Vejam: como é que a gente consegue determinar que o Òrìsà (força divina), manifeste quando a gente quer (força humana)? Uma coisa é haver processos ritualísticos onde a experiência cósmica pode acontecer ou não. Outra coisa é a experiência cósmica ter hora e data marcada OBRIGATÓRIA a ser cumprida pelo o sujeito. Os rituais criam a ambiência, mas não definem, nem garante transe. Se o Òrìsà é o poder maior ele que compreenderá quando deverá manifestar-se. Não é só uma questão de "concentração". A pessoa pode estar super concentrada e não ter a experiência cósmica. Normal.
A filosofia Òrìsàista já nos apresenta que a possessão africana é algo pontual. Um acontecimento. O transe de Òrìsà na cultura afro brasileira é uma celebração coletiva e mais rotineira. Nesta perspectiva as pessoas não andam "perdendo consciência", "dormindo" ou voltando de um estado onde as percepções foram suspensas - a "inconsciência" é algo raro de acontecer (menos de 1% tem esse acesso). Elas sentem a energia do Òrìsà potente e por ela são conduzidas.
O problema é quando o transe é imposição e não algo em aberto. Problema por quê? Porque as pessoas entendem que não estão tendo a experiência cósmica e na ânsia de responderem as demandas "fingem" para corresponder a expectativa do sacerdote ou sacerdotisa. Outra questão é a turbulência psíquica no sujeito, pois isso acaba o frustando, construindo o sentimento de culpa e desobediência a sua tradição. Mas até que ponto podemos dar conta, na perspectiva espiritual, de corresponder a tradição se os fenômenos do êxtase não são algo a se prenderem e reproduzir a nossa vontade, mas são acontecimentos possíveis apenas de serem sensibilizados pelos ritos? Por vezes a forma como este processo é conduzido acaba por impedir o aproveitamento de outros modos de ter a experiência cósmica que não é fechando os olhos, dando ilá e pondo as mãos para trás.
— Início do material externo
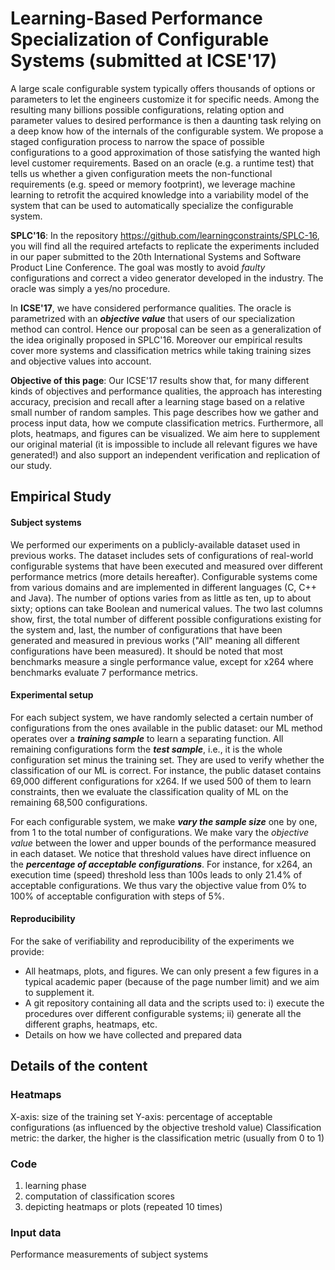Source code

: # Learning-Based Performance Specialization of Configurable Systems (submitted at ICSE'17)


A large scale configurable system typically offers thousands of options or parameters to let the engineers customize it for specific needs. Among the resulting many billions possible configurations, relating option and parameter values to desired performance is then a daunting task relying on a deep know how of the internals of the configurable system. We propose a staged configuration process to narrow the space of possible configurations to a good approximation of those satisfying the wanted high level customer requirements. Based on an oracle (e.g. a runtime test) that tells us whether a given configuration meets the non-functional requirements (e.g. speed or memory footprint), we leverage machine learning to retrofit the acquired knowledge into a variability model of the system that can be used to automatically specialize the configurable system. 

**SPLC'16**: In the repository https://github.com/learningconstraints/SPLC-16,  you will find all the required artefacts to replicate the experiments included in our paper submitted to the 20th International Systems and Software Product Line Conference. The goal was mostly to avoid *faulty* configurations and correct a video generator developed in the industry. The oracle was simply a yes/no procedure. 

In **ICSE'17**, we have considered performance qualities. The oracle is parametrized with an ***objective value*** that users of our specialization method can control. Hence our proposal can be seen as a generalization of the idea originally proposed in SPLC'16. Moreover our empirical results cover more systems and classification metrics while taking training sizes and objective values into account.

**Objective of this page**: Our ICSE'17 results show that, for many different kinds of objectives and performance qualities, the approach has interesting accuracy, precision and recall after a learning stage based on a relative small number of random samples. This page describes how we gather and process input data, how we compute classification metrics. Furthermore, all plots, heatmaps, and figures can be visualized. We aim here to supplement our original material (it is impossible to include all relevant figures we have generated!) and also support an independent verification and replication of our study. 

 
## Empirical Study

#### Subject systems
We performed our experiments on a publicly-available dataset used in previous works. The dataset includes sets of configurations of real-world configurable systems that have been executed and measured over different performance metrics (more details hereafter). Configurable systems come from various domains and are implemented in different languages (C, C++ and Java). The number of options varies from as little as ten, up to about sixty; options can take Boolean and numerical values. The two last columns show, first, the total number of different possible configurations existing for the system and, last, the number of configurations that have been generated and measured in previous works ("All" meaning all different configurations have been measured).
It should be noted that most benchmarks measure a single performance value, except for x264 where benchmarks evaluate 7 performance metrics.

#### Experimental setup 
For each subject system, we have randomly selected a certain number of configurations from the ones available in the public dataset: our ML method operates over a ***training sample*** to learn a separating function. All remaining configurations form the ***test sample***, i.e., it is the whole configuration set minus the training set. They are used to verify whether the classification of our ML is correct. For instance, the public dataset contains 69,000 different configurations for x264. If we used 500 of them to learn constraints, then we evaluate the classification quality of ML on the remaining 68,500 configurations.

For each configurable system, we make ***vary the sample size*** one by one, from 1 to the total number of configurations. We make vary the *objective value* between the lower and upper bounds of the performance measured in each dataset. We notice that threshold values have direct influence on the
***percentage of acceptable configurations***. For instance, for x264, an execution time (speed) threshold less than 100s leads to only 21.4% of acceptable configurations. We thus vary the objective value from 0% to 100% of acceptable configuration with steps of 5%.

#### Reproducibility 

For the sake of verifiability and reproducibility of the experiments we provide:
 - All heatmaps, plots, and figures. We can only present a few figures
   in a typical academic paper (because of the page number limit) and we
   aim to supplement it.   
  - A git repository containing all data and the
   scripts used to: i) execute the procedures over different
   configurable systems; ii) generate all the different graphs,
   heatmaps, etc.  
  - Details on how we have collected and prepared data

## Details of the content 

### Heatmaps 

X-axis: size of the training set
Y-axis: percentage of acceptable configurations (as influenced by the objective treshold value)
Classification metric: the darker, the higher is the classification metric (usually from 0 to 1)

### Code 

 1. learning phase  
 2. computation of classification scores
 3. depicting heatmaps or plots
(repeated 10 times)

### Input data 
 
Performance measurements of subject systems 



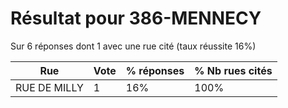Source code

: # Résultat pour 386-MENNECY

Sur 6 réponses dont 1 avec une rue cité (taux réussite 16%)

| Rue | Vote | % réponses | % Nb rues cités|
|-----|------|------------|----------------|
| RUE DE MILLY | 1 | 16% | 100%|
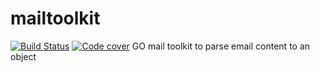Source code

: # mailtoolkit
[![Build Status](https://travis-ci.org/get-code-ch/mailtoolkit.svg?branch=master)](https://travis-ci.org/get-code-ch/mailtoolkit)
[![Code cover](https://gocover.io/_badge/github.com/get-code-ch/mailtoolkit?0)](https://gocover.io/github.com/get-code-ch/mailtoolkit)
GO mail toolkit to parse email content to an object
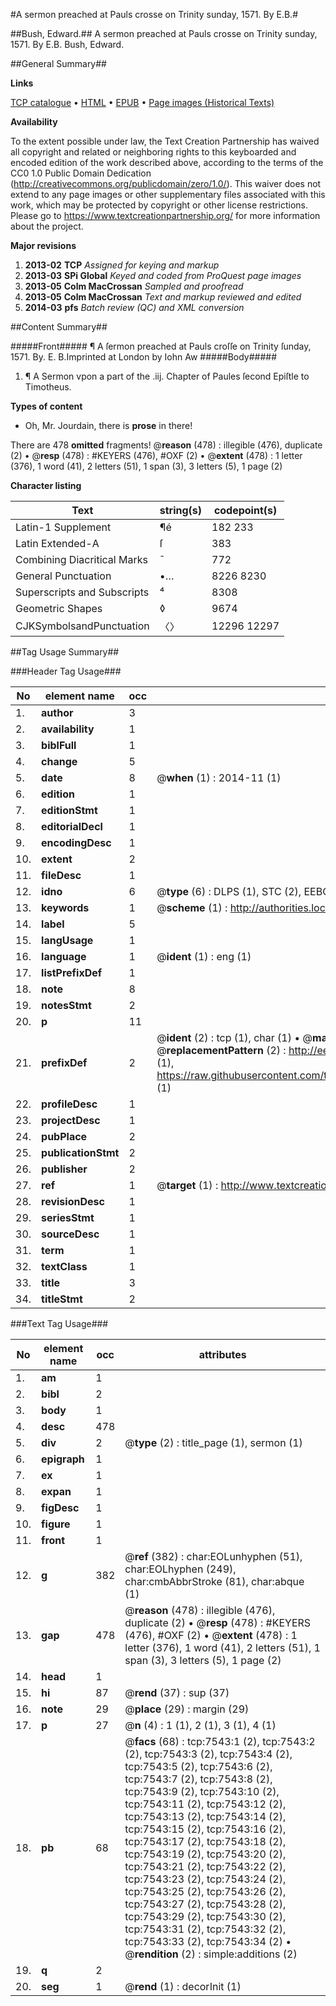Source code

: #A sermon preached at Pauls crosse on Trinity sunday, 1571. By E.B.#

##Bush, Edward.##
A sermon preached at Pauls crosse on Trinity sunday, 1571. By E.B.
Bush, Edward.

##General Summary##

**Links**

[TCP catalogue](http://www.ota.ox.ac.uk/tcp/)  • 
[HTML](http://tei.it.ox.ac.uk/tcp/Texts-HTML/free/A17/A17338.html)  • 
[EPUB](http://tei.it.ox.ac.uk/tcp/Texts-EPUB/free/A17/A17338.epub) • 
[Page images (Historical Texts)](https://historicaltexts.jisc.ac.uk/eebo-99842850e)

**Availability**

To the extent possible under law, the Text Creation Partnership has waived all copyright and related or neighboring rights to this keyboarded and encoded edition of the work described above, according to the terms of the CC0 1.0 Public Domain Dedication (http://creativecommons.org/publicdomain/zero/1.0/). This waiver does not extend to any page images or other supplementary files associated with this work, which may be protected by copyright or other license restrictions. Please go to https://www.textcreationpartnership.org/ for more information about the project.

**Major revisions**

1. __2013-02__ __TCP__ *Assigned for keying and markup*
1. __2013-03__ __SPi Global__ *Keyed and coded from ProQuest page images*
1. __2013-05__ __Colm MacCrossan__ *Sampled and proofread*
1. __2013-05__ __Colm MacCrossan__ *Text and markup reviewed and edited*
1. __2014-03__ __pfs__ *Batch review (QC) and XML conversion*

##Content Summary##

#####Front#####
¶ A ſermon preached at Pauls croſſe on Trinity ſunday, 1571. By. E. B.Imprinted at London by Iohn Aw
#####Body#####

1. ¶ A Sermon vpon a part of the .iij. Chapter of Paules ſecond Epiſtle to Timotheus.

**Types of content**

  * Oh, Mr. Jourdain, there is **prose** in there!

There are 478 **omitted** fragments! 
 @__reason__ (478) : illegible (476), duplicate (2)  •  @__resp__ (478) : #KEYERS (476), #OXF (2)  •  @__extent__ (478) : 1 letter (376), 1 word (41), 2 letters (51), 1 span (3), 3 letters (5), 1 page (2)

**Character listing**


|Text|string(s)|codepoint(s)|
|---|---|---|
|Latin-1 Supplement|¶é|182 233|
|Latin Extended-A|ſ|383|
|Combining             Diacritical Marks|̄|772|
|General Punctuation|•…|8226 8230|
|Superscripts             and Subscripts|⁴|8308|
|Geometric Shapes|◊|9674|
|CJKSymbolsandPunctuation|〈〉|12296 12297|

##Tag Usage Summary##

###Header Tag Usage###

|No|element name|occ|attributes|
|---|---|---|---|
|1.|__author__|3||
|2.|__availability__|1||
|3.|__biblFull__|1||
|4.|__change__|5||
|5.|__date__|8| @__when__ (1) : 2014-11 (1)|
|6.|__edition__|1||
|7.|__editionStmt__|1||
|8.|__editorialDecl__|1||
|9.|__encodingDesc__|1||
|10.|__extent__|2||
|11.|__fileDesc__|1||
|12.|__idno__|6| @__type__ (6) : DLPS (1), STC (2), EEBO-CITATION (1), PROQUEST (1), VID (1)|
|13.|__keywords__|1| @__scheme__ (1) : http://authorities.loc.gov/ (1)|
|14.|__label__|5||
|15.|__langUsage__|1||
|16.|__language__|1| @__ident__ (1) : eng (1)|
|17.|__listPrefixDef__|1||
|18.|__note__|8||
|19.|__notesStmt__|2||
|20.|__p__|11||
|21.|__prefixDef__|2| @__ident__ (2) : tcp (1), char (1)  •  @__matchPattern__ (2) : ([0-9\-]+):([0-9IVX]+) (1), (.+) (1)  •  @__replacementPattern__ (2) : http://eebo.chadwyck.com/downloadtiff?vid=$1&page=$2 (1), https://raw.githubusercontent.com/textcreationpartnership/Texts/master/tcpchars.xml#$1 (1)|
|22.|__profileDesc__|1||
|23.|__projectDesc__|1||
|24.|__pubPlace__|2||
|25.|__publicationStmt__|2||
|26.|__publisher__|2||
|27.|__ref__|1| @__target__ (1) : http://www.textcreationpartnership.org/docs/. (1)|
|28.|__revisionDesc__|1||
|29.|__seriesStmt__|1||
|30.|__sourceDesc__|1||
|31.|__term__|1||
|32.|__textClass__|1||
|33.|__title__|3||
|34.|__titleStmt__|2||


###Text Tag Usage###

|No|element name|occ|attributes|
|---|---|---|---|
|1.|__am__|1||
|2.|__bibl__|2||
|3.|__body__|1||
|4.|__desc__|478||
|5.|__div__|2| @__type__ (2) : title_page (1), sermon (1)|
|6.|__epigraph__|1||
|7.|__ex__|1||
|8.|__expan__|1||
|9.|__figDesc__|1||
|10.|__figure__|1||
|11.|__front__|1||
|12.|__g__|382| @__ref__ (382) : char:EOLunhyphen (51), char:EOLhyphen (249), char:cmbAbbrStroke (81), char:abque (1)|
|13.|__gap__|478| @__reason__ (478) : illegible (476), duplicate (2)  •  @__resp__ (478) : #KEYERS (476), #OXF (2)  •  @__extent__ (478) : 1 letter (376), 1 word (41), 2 letters (51), 1 span (3), 3 letters (5), 1 page (2)|
|14.|__head__|1||
|15.|__hi__|87| @__rend__ (37) : sup (37)|
|16.|__note__|29| @__place__ (29) : margin (29)|
|17.|__p__|27| @__n__ (4) : 1 (1), 2 (1), 3 (1), 4 (1)|
|18.|__pb__|68| @__facs__ (68) : tcp:7543:1 (2), tcp:7543:2 (2), tcp:7543:3 (2), tcp:7543:4 (2), tcp:7543:5 (2), tcp:7543:6 (2), tcp:7543:7 (2), tcp:7543:8 (2), tcp:7543:9 (2), tcp:7543:10 (2), tcp:7543:11 (2), tcp:7543:12 (2), tcp:7543:13 (2), tcp:7543:14 (2), tcp:7543:15 (2), tcp:7543:16 (2), tcp:7543:17 (2), tcp:7543:18 (2), tcp:7543:19 (2), tcp:7543:20 (2), tcp:7543:21 (2), tcp:7543:22 (2), tcp:7543:23 (2), tcp:7543:24 (2), tcp:7543:25 (2), tcp:7543:26 (2), tcp:7543:27 (2), tcp:7543:28 (2), tcp:7543:29 (2), tcp:7543:30 (2), tcp:7543:31 (2), tcp:7543:32 (2), tcp:7543:33 (2), tcp:7543:34 (2)  •  @__rendition__ (2) : simple:additions (2)|
|19.|__q__|2||
|20.|__seg__|1| @__rend__ (1) : decorInit (1)|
Minha sugestão aos que passam por esses processos difíceis é que estabeleçam um diálogo aberto e honesto com seus sacerdotes e sacerdotisas. Compreendam, sobretudo, que vocês não são culpados por não terem o transe. Que esse "dormir" que tanto se fala é algo raro e a maioria de nós temos nossa consciência plena (ouvimos, tateamos, cheiramos...). Saibam que essa experiência mística nem sempre acontece. Diga ao seu sacerdote ou sacerdotisa se essa forçação tem produzido algum tipo de sofrimento e como o sofrimento acaba por fragilizar a sua espiritualidade e, por sua vez, a sua relação com o Òrìsà. Temos bons sacerdotes que vão lidar bem ouvindo o Òrìsà que sabe porque a divindade manifesta ou não nos momentos. Sobretudo, não finja nem se force a fazer algo que não é real para você. Acredite: sua saúde mental, física e espiritual é mais importante que qualquer religião.